• Task brief: Go through the material under this sentence. Return every line holding "documentclass".

+++++

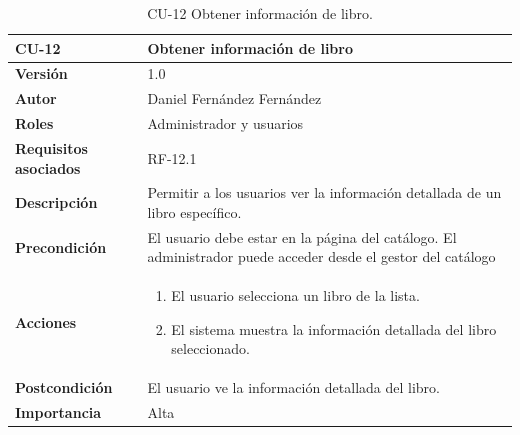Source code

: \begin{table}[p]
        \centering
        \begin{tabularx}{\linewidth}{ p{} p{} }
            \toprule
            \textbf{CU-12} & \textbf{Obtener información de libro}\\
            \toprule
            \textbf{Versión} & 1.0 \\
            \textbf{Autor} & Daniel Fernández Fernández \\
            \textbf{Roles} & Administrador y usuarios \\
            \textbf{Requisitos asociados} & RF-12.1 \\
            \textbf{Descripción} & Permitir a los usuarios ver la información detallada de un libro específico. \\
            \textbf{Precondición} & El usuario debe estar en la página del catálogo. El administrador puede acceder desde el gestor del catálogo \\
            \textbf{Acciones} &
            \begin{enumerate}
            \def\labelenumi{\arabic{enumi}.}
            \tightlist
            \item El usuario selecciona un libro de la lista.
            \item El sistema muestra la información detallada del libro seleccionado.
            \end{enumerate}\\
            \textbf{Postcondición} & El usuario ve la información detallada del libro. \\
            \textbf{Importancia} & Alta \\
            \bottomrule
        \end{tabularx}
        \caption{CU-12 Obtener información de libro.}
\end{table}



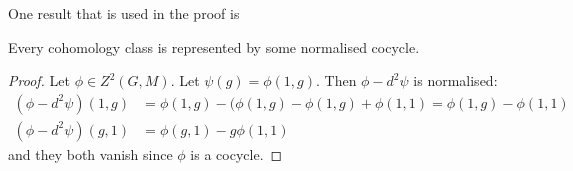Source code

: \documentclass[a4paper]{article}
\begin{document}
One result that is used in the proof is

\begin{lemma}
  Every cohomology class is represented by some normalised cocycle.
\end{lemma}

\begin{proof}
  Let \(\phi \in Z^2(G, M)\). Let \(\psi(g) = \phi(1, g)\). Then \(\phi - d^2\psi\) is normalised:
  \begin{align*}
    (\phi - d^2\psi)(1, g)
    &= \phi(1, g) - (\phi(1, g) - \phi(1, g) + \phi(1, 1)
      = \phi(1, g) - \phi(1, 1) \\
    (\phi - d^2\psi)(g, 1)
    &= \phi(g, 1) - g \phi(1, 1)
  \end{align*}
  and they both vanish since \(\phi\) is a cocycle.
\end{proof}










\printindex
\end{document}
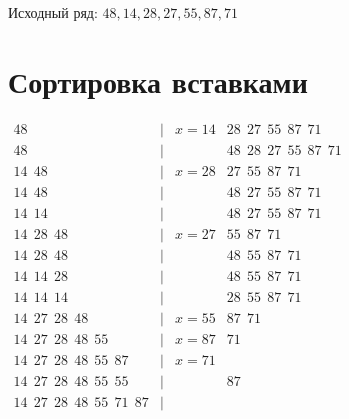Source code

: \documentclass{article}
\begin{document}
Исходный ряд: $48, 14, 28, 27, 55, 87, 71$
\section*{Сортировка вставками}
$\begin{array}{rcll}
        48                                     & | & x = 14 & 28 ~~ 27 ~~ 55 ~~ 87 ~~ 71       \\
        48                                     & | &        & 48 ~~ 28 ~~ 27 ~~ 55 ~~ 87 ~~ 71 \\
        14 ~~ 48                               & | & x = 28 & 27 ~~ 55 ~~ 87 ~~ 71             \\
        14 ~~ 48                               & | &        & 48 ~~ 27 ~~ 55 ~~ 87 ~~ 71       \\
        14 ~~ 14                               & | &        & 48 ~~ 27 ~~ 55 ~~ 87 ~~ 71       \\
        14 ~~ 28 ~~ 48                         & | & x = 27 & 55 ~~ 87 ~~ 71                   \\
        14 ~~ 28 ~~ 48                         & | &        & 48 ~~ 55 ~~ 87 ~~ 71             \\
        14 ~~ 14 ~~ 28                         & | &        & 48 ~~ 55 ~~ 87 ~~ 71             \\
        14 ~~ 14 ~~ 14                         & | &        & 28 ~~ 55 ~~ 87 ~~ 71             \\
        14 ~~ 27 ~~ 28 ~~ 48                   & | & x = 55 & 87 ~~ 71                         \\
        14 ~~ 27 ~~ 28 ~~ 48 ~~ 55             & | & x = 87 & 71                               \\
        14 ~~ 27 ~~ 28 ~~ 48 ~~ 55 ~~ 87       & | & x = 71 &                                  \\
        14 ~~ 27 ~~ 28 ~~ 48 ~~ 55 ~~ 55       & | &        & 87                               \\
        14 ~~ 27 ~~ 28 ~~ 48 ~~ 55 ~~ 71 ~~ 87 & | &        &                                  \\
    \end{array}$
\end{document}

+++++

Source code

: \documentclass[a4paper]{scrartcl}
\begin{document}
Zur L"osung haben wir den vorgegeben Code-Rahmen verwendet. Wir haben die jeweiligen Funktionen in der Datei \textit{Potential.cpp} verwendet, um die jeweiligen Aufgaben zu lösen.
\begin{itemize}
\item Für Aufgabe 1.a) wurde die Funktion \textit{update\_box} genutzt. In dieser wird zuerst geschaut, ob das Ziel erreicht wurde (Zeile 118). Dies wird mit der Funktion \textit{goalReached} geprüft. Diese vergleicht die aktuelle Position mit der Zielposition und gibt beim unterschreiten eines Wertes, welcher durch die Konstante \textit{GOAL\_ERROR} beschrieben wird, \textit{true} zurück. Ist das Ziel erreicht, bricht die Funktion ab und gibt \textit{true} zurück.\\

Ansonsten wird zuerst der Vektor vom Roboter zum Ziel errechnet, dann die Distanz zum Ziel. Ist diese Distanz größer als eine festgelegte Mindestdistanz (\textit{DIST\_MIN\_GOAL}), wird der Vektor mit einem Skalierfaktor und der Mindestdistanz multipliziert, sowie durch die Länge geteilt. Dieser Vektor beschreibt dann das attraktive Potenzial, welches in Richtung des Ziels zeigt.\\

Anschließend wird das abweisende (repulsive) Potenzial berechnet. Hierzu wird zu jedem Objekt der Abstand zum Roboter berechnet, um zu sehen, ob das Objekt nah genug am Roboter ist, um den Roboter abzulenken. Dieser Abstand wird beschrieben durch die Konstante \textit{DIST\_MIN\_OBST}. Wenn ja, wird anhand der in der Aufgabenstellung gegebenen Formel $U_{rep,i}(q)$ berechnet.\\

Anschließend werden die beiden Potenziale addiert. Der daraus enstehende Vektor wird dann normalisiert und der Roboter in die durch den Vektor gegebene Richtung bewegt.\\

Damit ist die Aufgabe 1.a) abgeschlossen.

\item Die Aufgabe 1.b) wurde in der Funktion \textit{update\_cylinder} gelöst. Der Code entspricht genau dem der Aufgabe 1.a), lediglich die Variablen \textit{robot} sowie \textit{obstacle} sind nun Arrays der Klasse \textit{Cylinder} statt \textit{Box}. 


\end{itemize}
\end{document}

+++++

• Expected answer:
: \documentclass[a4paper]{article}
: \documentclass{article}
: \documentclass[a4paper]{scrartcl}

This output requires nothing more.